I told him everything and within minutes the friend and I were sitting side-by-side, listening to my dad explaining just how fundamentally and psychologically wrong the game was. He made us promise never to play it again. Never once through the lecture did he raise his voice nor did he displace his fatherly demeanor. Now I don’t know about that friend – with whom it’s been near eight years since I last spoke to – but I kept my promise and still to this day haven’t touched the game again. After this incident, my dad kept a very close watch at the games I played, and this continued for a couple of years until the aforementioned hiatus. True, I’ve indeed played significantly more gory and bloody games than Carmageddon in the years since, but I don’t look at the violence as an incentive “it’s there” reward or a source of fetishistic pleasure; but rather I approach it seriously and try to work out the logic and its placement in a grown-up way.
Coming back to the previous point I made regarding Bioshock changing my gaming landscape, it also enabled me to be more tolerant to story-heavy games. Besides that, it made me very comfortable with the classic WASD + Mouse setup and convinced me that is the perfect way to play first-person shooters. Being one of the very few games which I completed in one sitting, Bioshock showed me that without a good, absorbing, engaging, immersive, strong narrative, a game can, especially if its other aspects are poorly implemented, fall flat on its face. Half-Life, Fallout, Halo, practically every game by Valve and Bethesda wouldn’t be these fondly loved masterpieces if it weren’t for the stories they have to tell.

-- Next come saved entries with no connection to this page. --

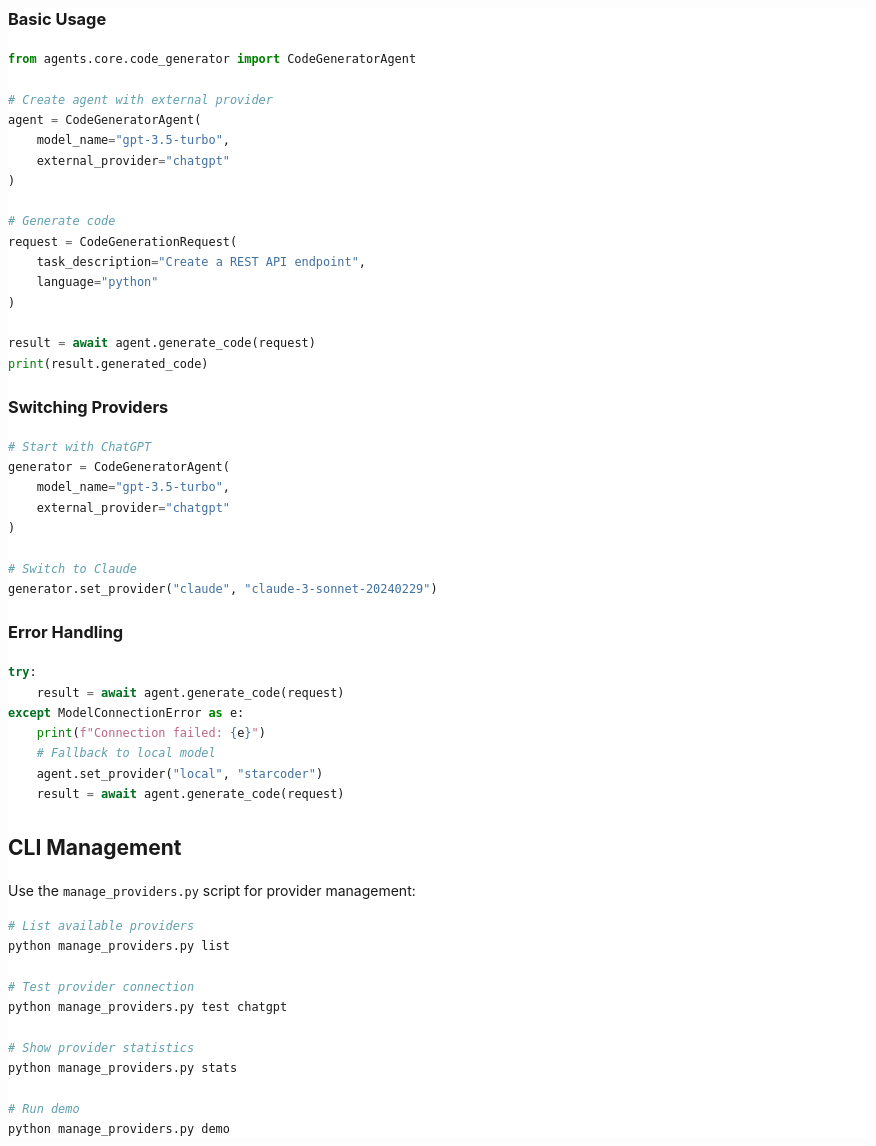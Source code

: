 ### Basic Usage

```python
from agents.core.code_generator import CodeGeneratorAgent

# Create agent with external provider
agent = CodeGeneratorAgent(
    model_name="gpt-3.5-turbo",
    external_provider="chatgpt"
)

# Generate code
request = CodeGenerationRequest(
    task_description="Create a REST API endpoint",
    language="python"
)

result = await agent.generate_code(request)
print(result.generated_code)
```

### Switching Providers

```python
# Start with ChatGPT
generator = CodeGeneratorAgent(
    model_name="gpt-3.5-turbo",
    external_provider="chatgpt"
)

# Switch to Claude
generator.set_provider("claude", "claude-3-sonnet-20240229")
```

### Error Handling

```python
try:
    result = await agent.generate_code(request)
except ModelConnectionError as e:
    print(f"Connection failed: {e}")
    # Fallback to local model
    agent.set_provider("local", "starcoder")
    result = await agent.generate_code(request)
```

## CLI Management

Use the `manage_providers.py` script for provider management:

```bash
# List available providers
python manage_providers.py list

# Test provider connection
python manage_providers.py test chatgpt

# Show provider statistics
python manage_providers.py stats

# Run demo
python manage_providers.py demo
```

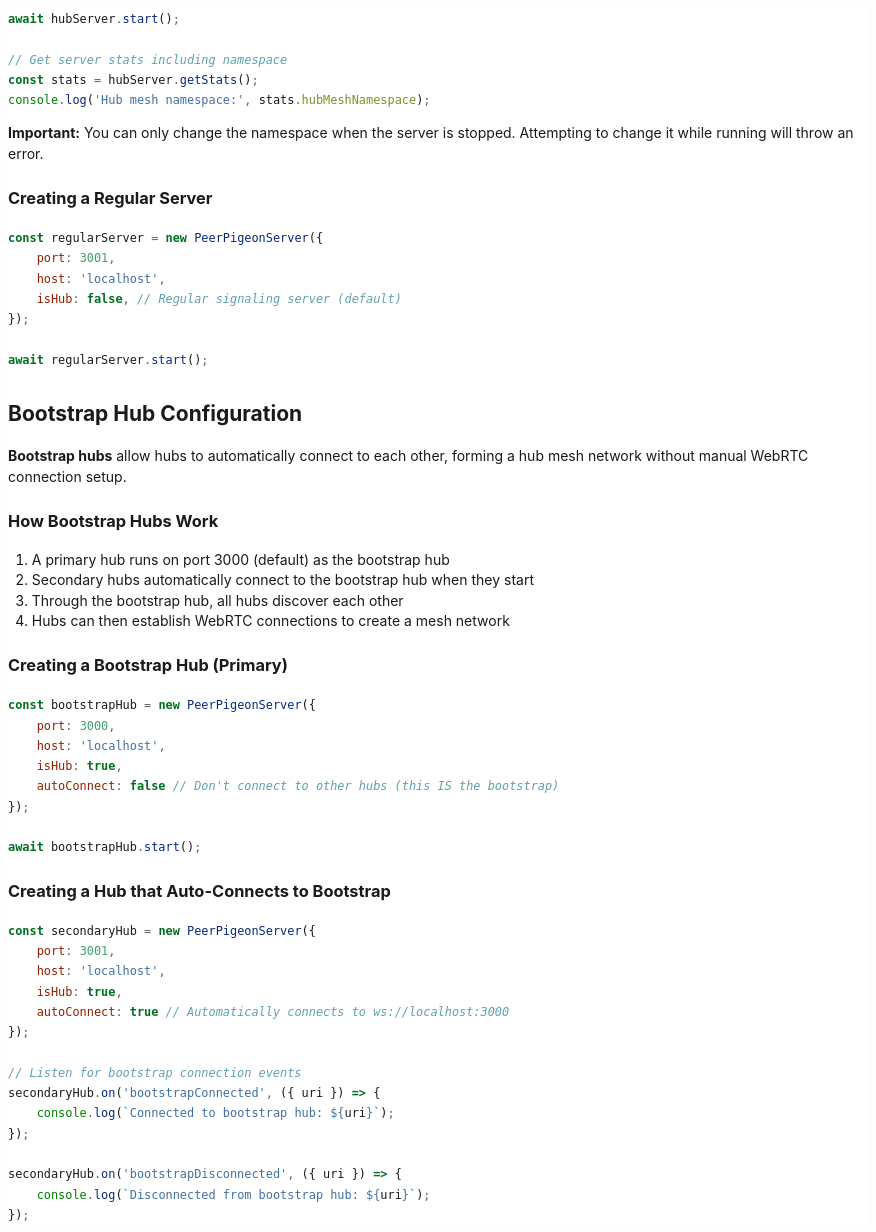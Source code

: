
 ```javascript
await hubServer.start();

// Get server stats including namespace
const stats = hubServer.getStats();
console.log('Hub mesh namespace:', stats.hubMeshNamespace);
```

**Important:** You can only change the namespace when the server is stopped. Attempting to change it while running will throw an error.

### Creating a Regular Server

```javascript
const regularServer = new PeerPigeonServer({
    port: 3001,
    host: 'localhost',
    isHub: false, // Regular signaling server (default)
});

await regularServer.start();
```

## Bootstrap Hub Configuration

**Bootstrap hubs** allow hubs to automatically connect to each other, forming a hub mesh network without manual WebRTC connection setup.

### How Bootstrap Hubs Work

1. A primary hub runs on port 3000 (default) as the bootstrap hub
2. Secondary hubs automatically connect to the bootstrap hub when they start
3. Through the bootstrap hub, all hubs discover each other
4. Hubs can then establish WebRTC connections to create a mesh network

### Creating a Bootstrap Hub (Primary)

```javascript
const bootstrapHub = new PeerPigeonServer({
    port: 3000,
    host: 'localhost',
    isHub: true,
    autoConnect: false // Don't connect to other hubs (this IS the bootstrap)
});

await bootstrapHub.start();
```

### Creating a Hub that Auto-Connects to Bootstrap

```javascript
const secondaryHub = new PeerPigeonServer({
    port: 3001,
    host: 'localhost',
    isHub: true,
    autoConnect: true // Automatically connects to ws://localhost:3000
});

// Listen for bootstrap connection events
secondaryHub.on('bootstrapConnected', ({ uri }) => {
    console.log(`Connected to bootstrap hub: ${uri}`);
});

secondaryHub.on('bootstrapDisconnected', ({ uri }) => {
    console.log(`Disconnected from bootstrap hub: ${uri}`);
});
```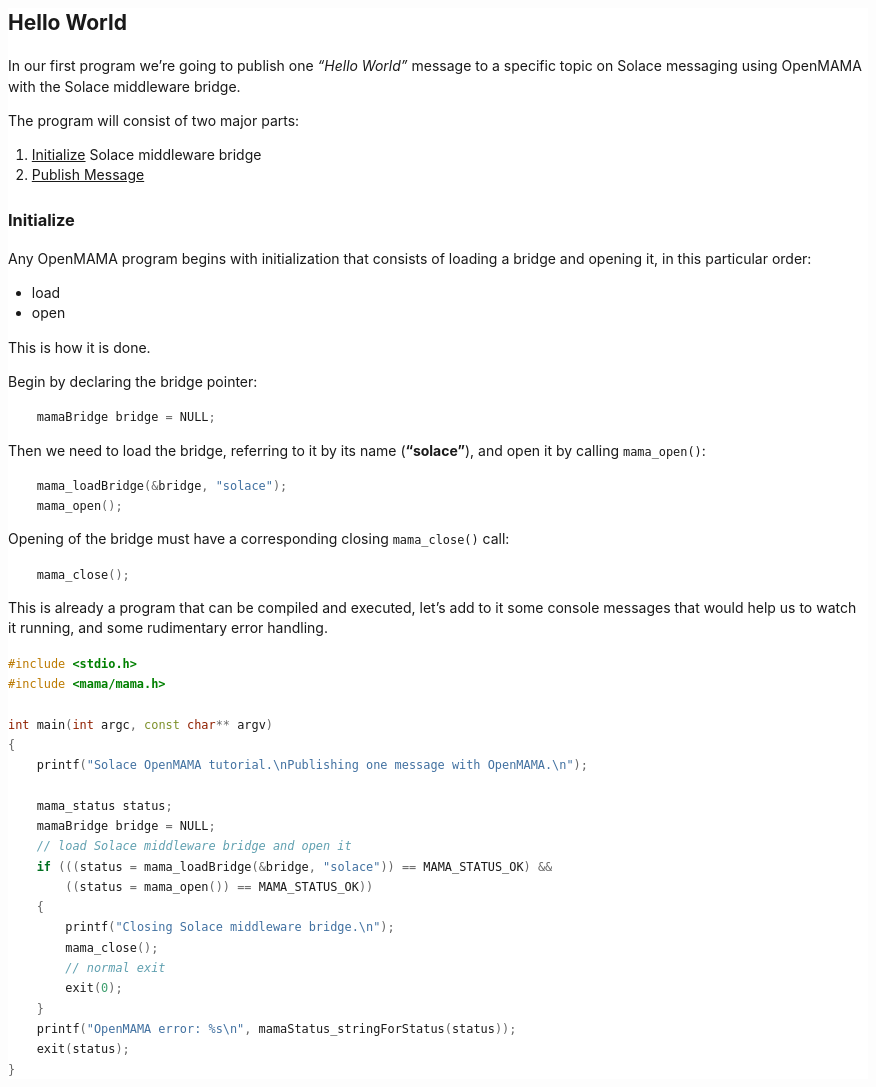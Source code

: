 ## Hello World

In our first program we’re going to publish one _“Hello World”_ message to a specific topic on Solace messaging using OpenMAMA with the Solace middleware bridge.

The program will consist of two major parts:

1.  [Initialize](#initialize) Solace middleware bridge
2.  [Publish Message](#publish-message)

### Initialize

Any OpenMAMA program begins with initialization that consists of loading a bridge and opening it, in this particular order:

*   load
*   open

This is how it is done.

Begin by declaring the bridge pointer:

```cpp
    mamaBridge bridge = NULL;
```

Then we need to load the bridge, referring to it by its name (**“solace”**), and open it by calling `mama_open()`:

```cpp
    mama_loadBridge(&bridge, "solace");
    mama_open();
```

Opening of the bridge must have a corresponding closing `mama_close()` call:

```cpp
    mama_close();
```

This is already a program that can be compiled and executed, let’s add to it some console messages that would help us to watch it running, and some rudimentary error handling.

```cpp
#include <stdio.h>
#include <mama/mama.h>

int main(int argc, const char** argv)
{
    printf("Solace OpenMAMA tutorial.\nPublishing one message with OpenMAMA.\n");

    mama_status status;
    mamaBridge bridge = NULL;
    // load Solace middleware bridge and open it
    if (((status = mama_loadBridge(&bridge, "solace")) == MAMA_STATUS_OK) &&
        ((status = mama_open()) == MAMA_STATUS_OK))
    {
        printf("Closing Solace middleware bridge.\n");
        mama_close();
        // normal exit
        exit(0);
    }
    printf("OpenMAMA error: %s\n", mamaStatus_stringForStatus(status));
    exit(status);
}
```
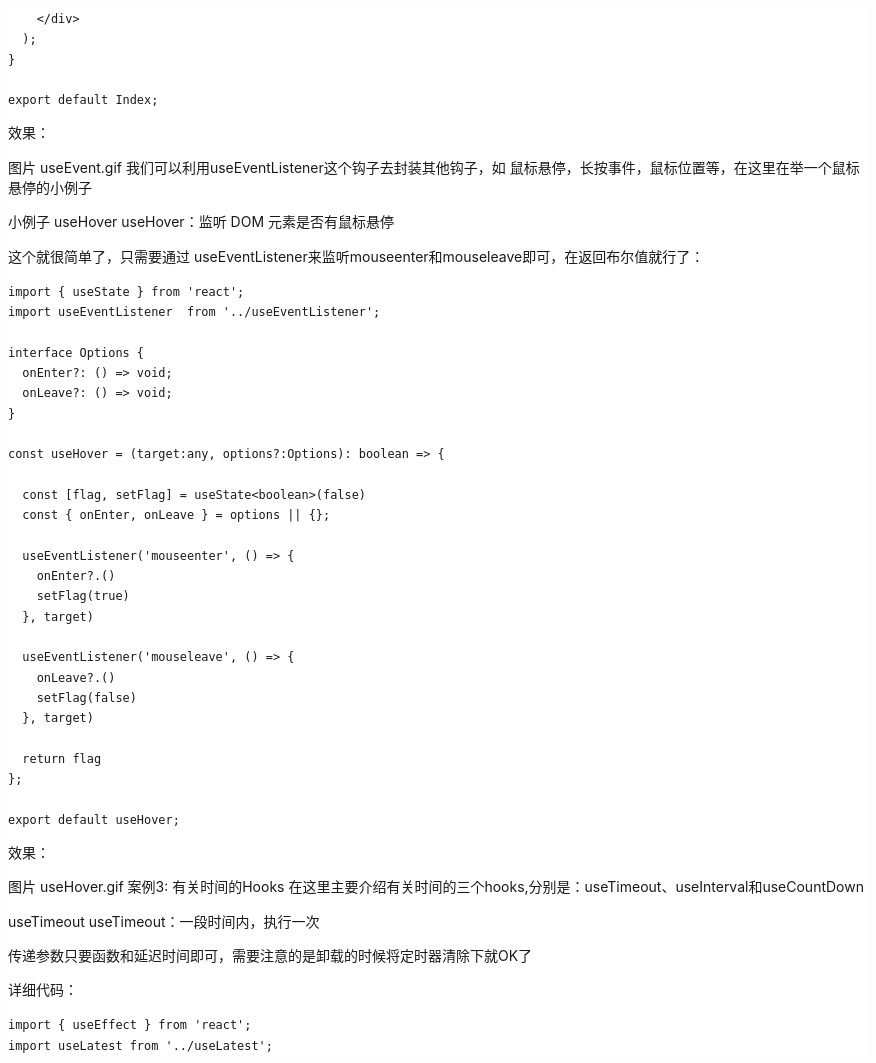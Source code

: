         </div>
      );
    }

    export default Index;
效果：

图片
useEvent.gif
我们可以利用useEventListener这个钩子去封装其他钩子，如 鼠标悬停，长按事件，鼠标位置等，在这里在举一个鼠标悬停的小例子

小例子 useHover
useHover：监听 DOM 元素是否有鼠标悬停

这个就很简单了，只需要通过 useEventListener来监听mouseenter和mouseleave即可，在返回布尔值就行了：

    import { useState } from 'react';
    import useEventListener  from '../useEventListener';

    interface Options {
      onEnter?: () => void;
      onLeave?: () => void;
    }

    const useHover = (target:any, options?:Options): boolean => {

      const [flag, setFlag] = useState<boolean>(false)
      const { onEnter, onLeave } = options || {};

      useEventListener('mouseenter', () => {
        onEnter?.()
        setFlag(true)
      }, target)

      useEventListener('mouseleave', () => {
        onLeave?.()
        setFlag(false)
      }, target)

      return flag
    };

    export default useHover;
效果：

图片
useHover.gif
案例3: 有关时间的Hooks
在这里主要介绍有关时间的三个hooks,分别是：useTimeout、useInterval和useCountDown

useTimeout
useTimeout：一段时间内，执行一次

传递参数只要函数和延迟时间即可，需要注意的是卸载的时候将定时器清除下就OK了

详细代码：

    import { useEffect } from 'react';
    import useLatest from '../useLatest';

Sure, the advanced physics and A.I., the set pieces, the voice-acting and even the graphics would still just be jaw-dropping, but without a proper narrative to tie everything together they all would have had been one-trick ponies. I still remember playing Half-Life and listening to the colorful commentary of my younger sister who was so attracted to the lore of the game that she finished it a total of five times. I doubt she would’ve even feigned interest in the series if it weren’t for the cinematic-quality story-telling. And it’s highly unlikely I would be daydreaming about Fallout if there wasn’t a powerful and rich backstory to the broken world, motley crew of eccentric characters and rusty, steampunk paraphernalia.
I guess at the end of the day true gaming memories are forged not from how visually appealing the cut-scene was or how massive in scale, size and scope the end boss battle was – but rather through how the external world acts and reacts to the experience.